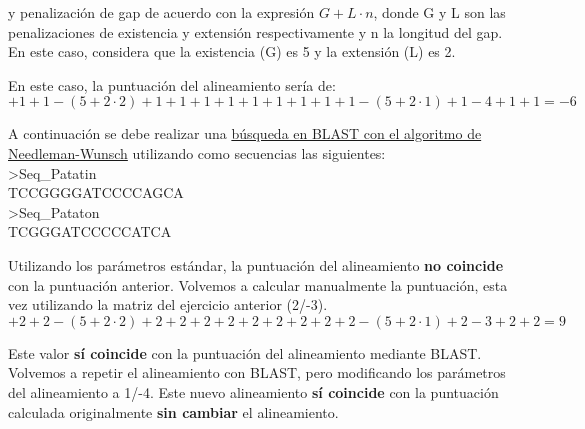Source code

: y penalización de gap de acuerdo con la expresión $G+L \cdot n$, donde G y L son las penalizaciones de existencia y extensión respectivamente y n la longitud del gap. En este caso, considera que la existencia (G) es 5 y la extensión (L) es 2. 

En este caso, la puntuación del alineamiento sería de:
$$+1 +1 -(5 +2 \cdot 2) +1 +1 +1 +1 +1 +1 +1 +1 +1 -(5 +2 \cdot 1) +1 -4 +1 +1 = -6$$

A continuación se debe realizar una \href{https://blast.ncbi.nlm.nih.gov/Blast.cgi?PAGE\_TYPE=BlastSearch&BLAST\_SPEC=GlobalAln}{búsqueda en BLAST con el algoritmo de Needleman-Wunsch} utilizando como secuencias las siguientes: \\
>Seq\_Patatin\\
TCCGGGGATCCCCAGCA \\
>Seq\_Pataton\\
TCGGGATCCCCCATCA

Utilizando los parámetros estándar, la puntuación del alineamiento \textbf{no coincide} con la puntuación anterior. Volvemos a calcular manualmente la puntuación, esta vez utilizando la matriz del ejercicio anterior (2/-3). 
$$+2 +2 -(5 +2 \cdot 2) +2 +2 +2 +2 +2 +2 +2 +2 +2 -(5 +2 \cdot 1) +2 -3 +2 +2 = 9$$

Este valor \textbf{sí coincide} con la puntuación del alineamiento mediante BLAST. Volvemos a repetir el alineamiento con BLAST, pero modificando los parámetros del alineamiento a 1/-4. Este nuevo alineamiento \textbf{sí coincide} con la puntuación calculada originalmente \textbf{sin cambiar} el alineamiento. 


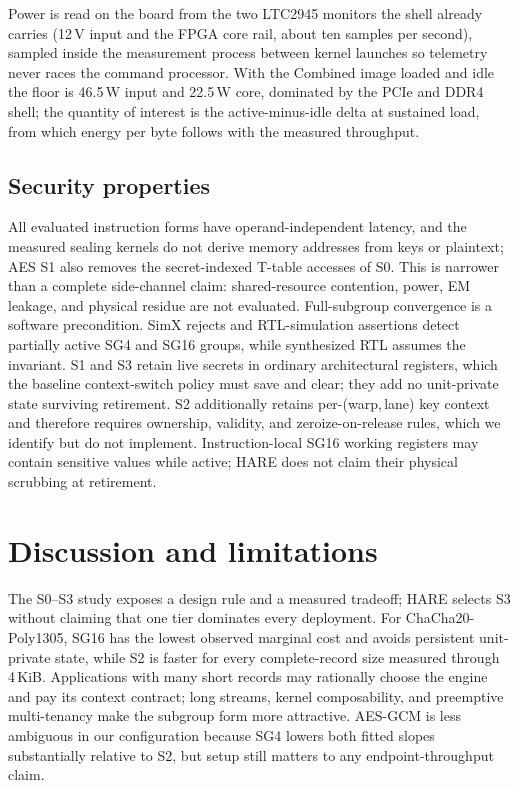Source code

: \documentclass[conference]{IEEEtran}
\begin{document}
Power is read on the board from the two LTC2945 monitors the shell already
carries (12\,V input and the FPGA core rail, about ten samples per second),
sampled inside the measurement process between kernel launches so
telemetry never races the command processor. With the Combined image loaded
and idle the floor is 46.5\,W input and 22.5\,W core, dominated by the PCIe
and DDR4 shell; the quantity of interest is the active-minus-idle delta at
sustained load, from which energy per byte follows with the measured
throughput.

\subsection{Security properties}
All evaluated instruction forms have operand-independent latency, and the
measured sealing
kernels do not derive memory addresses from keys or plaintext; AES S1 also
removes the secret-indexed T-table accesses of S0. This is narrower than a
complete side-channel claim: shared-resource contention, power, EM leakage,
and physical residue are not evaluated. Full-subgroup convergence is a
software precondition. SimX rejects and RTL-simulation assertions detect
partially active SG4 and SG16 groups, while synthesized RTL assumes the
invariant. S1 and S3 retain live secrets in ordinary architectural registers,
which the baseline context-switch policy must save and clear; they add no
unit-private state surviving retirement. S2 additionally retains
per-(warp,\,lane) key context and therefore requires ownership, validity, and
zeroize-on-release rules, which we identify but do not implement.
Instruction-local SG16 working registers may contain sensitive values while
active; HARE does not claim their physical scrubbing at retirement.

\section{Discussion and limitations}\label{sec:discussion}
The S0--S3 study exposes a design rule and a measured tradeoff; HARE selects
S3 without claiming that one tier dominates every deployment. For
ChaCha20-Poly1305, SG16 has the lowest
observed marginal cost and avoids persistent unit-private state, while S2 is
faster for every complete-record size measured through 4\,KiB. Applications
with many short records may rationally choose the engine and pay its context
contract; long streams, kernel composability, and preemptive multi-tenancy make
the subgroup form more attractive. AES-GCM is less ambiguous in our
configuration because SG4 lowers both fitted slopes substantially relative to
S2, but setup still matters to any endpoint-throughput claim.
\end{document}
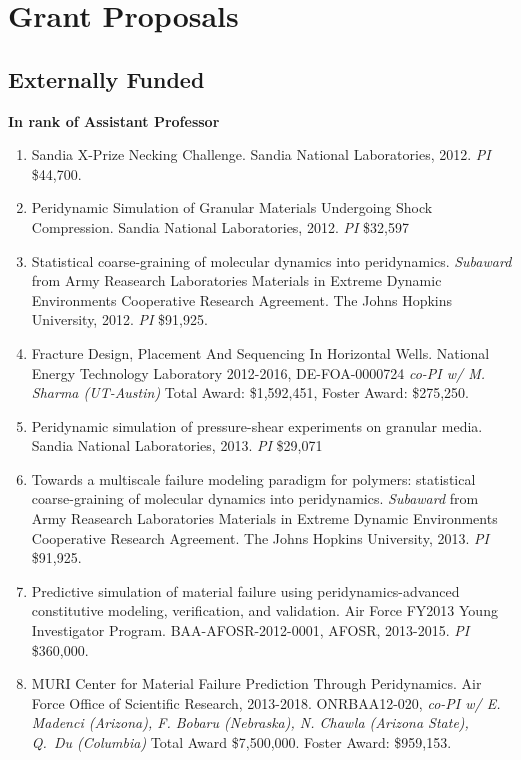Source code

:\section*{Grant Proposals}

\subsection*{Externally Funded}%

\ifdefined\iscockrell
    \pagebreak[2]
    \textbf{In rank of Assistant Professor}
\begin{enumerate}
  \item Sandia X-Prize Necking Challenge.  Sandia National Laboratories, 2012. \textit{PI} \$44,700.
  \item Peridynamic Simulation of Granular Materials Undergoing Shock Compression.  Sandia National Laboratories, 2012. \textit{PI} \$32,597
  \item Statistical coarse-graining of molecular dynamics into peridynamics. \textit{Subaward} from Army Reasearch Laboratories Materials in Extreme Dynamic Environments Cooperative Research Agreement.  The Johns Hopkins University, 2012. \textit{PI} \$91,925.
  \item Fracture Design, Placement And Sequencing In Horizontal Wells. National Energy Technology Laboratory 2012-2016, DE-FOA-0000724 \textit{co-PI w/ M. Sharma (UT-Austin)} Total Award: {\$1,592,451}, Foster Award: \$275,250.
  \item Peridynamic simulation of pressure-shear experiments on granular media.  Sandia National Laboratories, 2013. \textit{PI} \$29,071
  \item Towards a multiscale failure modeling paradigm for polymers: statistical coarse-graining of molecular dynamics into peridynamics. \textit{Subaward} from Army Reasearch Laboratories Materials in Extreme Dynamic Environments Cooperative Research Agreement.  The Johns Hopkins University, 2013. \textit{PI} \$91,925.
  \item Predictive simulation of material failure using peridynamics-advanced constitutive modeling, verification, and validation. Air Force FY2013 Young Investigator Program. BAA-AFOSR-2012-0001, AFOSR, 2013-2015. \textit{PI} \$360,000.
  \item MURI Center for Material Failure Prediction Through Peridynamics. Air Force Office of Scientific Research, 2013-2018. ONRBAA12-020, \textit{co-PI w/ E. Madenci (Arizona), F. Bobaru (Nebraska), N. Chawla (Arizona State), Q.\ Du (Columbia)} Total Award {\$}7,500,000.  Foster Award: \$959,153.

\end{enumerate}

**REQUIRED WORK:**
Among the entries above, count the lines that contain the word "complete" and give the number by itself.

**TASK ANSWER:**
2